The environment is designed as a partially observable Markov decision process (POMDP) with:
- hidden ground-truth biology
- hidden technical noise and failure conditions
- visible task metadata, resource usage, step history, and intermediate outputs
- dense step-wise reward plus terminal reward for conclusion quality
## How it works
At a high level, each episode looks like this:
1. `reset()` picks a biological scenario and seeds the simulator.
2. The agent receives an `ExperimentObservation` describing the task and current visible state.
3. The agent submits an `ExperimentAction` such as `collect_sample`, `run_qc`, or `differential_expression`.
4. The rule engine checks whether the action is valid at this point in the pipeline.
5. The transition engine updates hidden state, spends resources, and asks the output generator to simulate the result.
6. The reward computer scores the step for validity, ordering, information gain, efficiency, novelty, and penalties.
7. The environment returns a new observation with updated history, outputs, discoveries, violations, and reward.

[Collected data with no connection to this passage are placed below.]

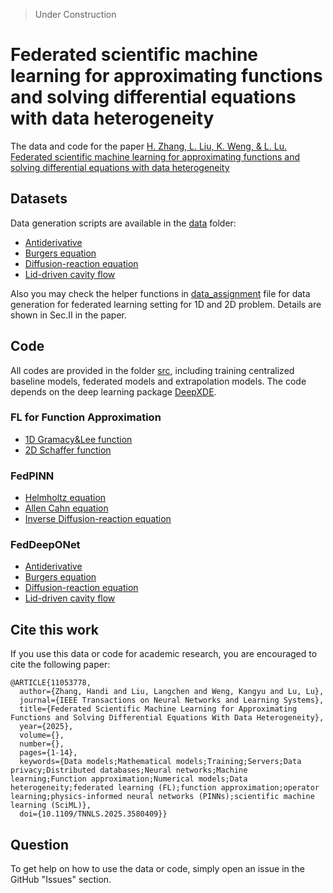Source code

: > Under Construction

# Federated scientific machine learning for approximating functions and solving differential equations with data heterogeneity

The data and code for the paper [H. Zhang, L. Liu, K. Weng, & L. Lu. Federated scientific machine learning for approximating functions and solving differential equations with data heterogeneity](https://ieeexplore.ieee.org/document/11053778)

## Datasets

Data generation scripts are available in the [data](data) folder:

- [Antiderivative](data/data_gen_antid_100.py)
- [Burgers equation](data/data_gen_burgers_101_101.py)
- [Diffusion-reaction equation](data/data_gen_dr_101_101.py)
- [Lid-driven cavity flow](data/data_gen_cavity.py)

Also you may check the helper functions in [data_assignment](data/data_assignment.py) file for data generation for federated learning setting for 1D and 2D problem. Details are shown in Sec.II in the paper.

## Code

All codes are provided in the folder [src](src), including training centralized baseline models, federated models and extrapolation models. The code depends on the deep learning package [DeepXDE](https://github.com/lululxvi/deepxde).


### FL for Function Approximation

- [1D Gramacy&Lee function](src/FedFuncApprox/run_1d.py)
- [2D Schaffer function](src/FedFuncApprox/2d_multiclients.py)

### FedPINN

- [Helmholtz equation](src/FedPINN/run_fedpinn_helmholtz.py)
- [Allen Cahn equation](src/FedPINN/run_fedpinn_allencahn.py)
- [Inverse Diffusion-reaction equation](src/FedPINN/Inverse_dr/)

### FedDeepONet

- [Antiderivative](src/FedDeepONet/Antiderivative/)
- [Burgers equation](src/FedDeepONet/Burgers/)
- [Diffusion-reaction equation](src/FedDeepONet/Diffusion_reaction/)
- [Lid-driven cavity flow](src/FedDeepONet/Cavity_flow/)
  
## Cite this work

If you use this data or code for academic research, you are encouraged to cite the following paper:

```
@ARTICLE{11053778,
  author={Zhang, Handi and Liu, Langchen and Weng, Kangyu and Lu, Lu},
  journal={IEEE Transactions on Neural Networks and Learning Systems}, 
  title={Federated Scientific Machine Learning for Approximating Functions and Solving Differential Equations With Data Heterogeneity}, 
  year={2025},
  volume={},
  number={},
  pages={1-14},
  keywords={Data models;Mathematical models;Training;Servers;Data privacy;Distributed databases;Neural networks;Machine learning;Function approximation;Numerical models;Data heterogeneity;federated learning (FL);function approximation;operator learning;physics-informed neural networks (PINNs);scientific machine learning (SciML)},
  doi={10.1109/TNNLS.2025.3580409}}

```

## Question

To get help on how to use the data or code, simply open an issue in the GitHub "Issues" section.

8. The episode ends when the agent synthesizes a conclusion, exhausts resources, or reaches the step limit.
## The core mental model
### Hidden state
The simulator keeps a `FullLatentState` that the agent never directly sees. It contains:
- true cell populations and marker genes
- true DE genes, pathways, trajectories, and regulatory networks
- technical factors such as dropout, doublets, ambient RNA, and batch effects
- experiment progress flags
- remaining budget and time
- hidden failure conditions
### Visible state
The agent only sees `ExperimentObservation`, which includes:
- the current `TaskSpec`
- pipeline history
- available assays and tools
- resource usage
- the latest and cumulative intermediate outputs
- discovered markers and candidate mechanisms
- rule violations
- per-step reward breakdown
This separation is what makes the environment a POMDP rather than a fully observed simulator.
## Main building blocks
### `models.py`
Defines the contracts that all other modules use:
- `ActionType`: 21 discrete experiment steps, grouped into three frozensets β€” `WET_LAB_ACTIONS` (8), `COMPUTATIONAL_ACTIONS` (10), and `META_ACTIONS` (3)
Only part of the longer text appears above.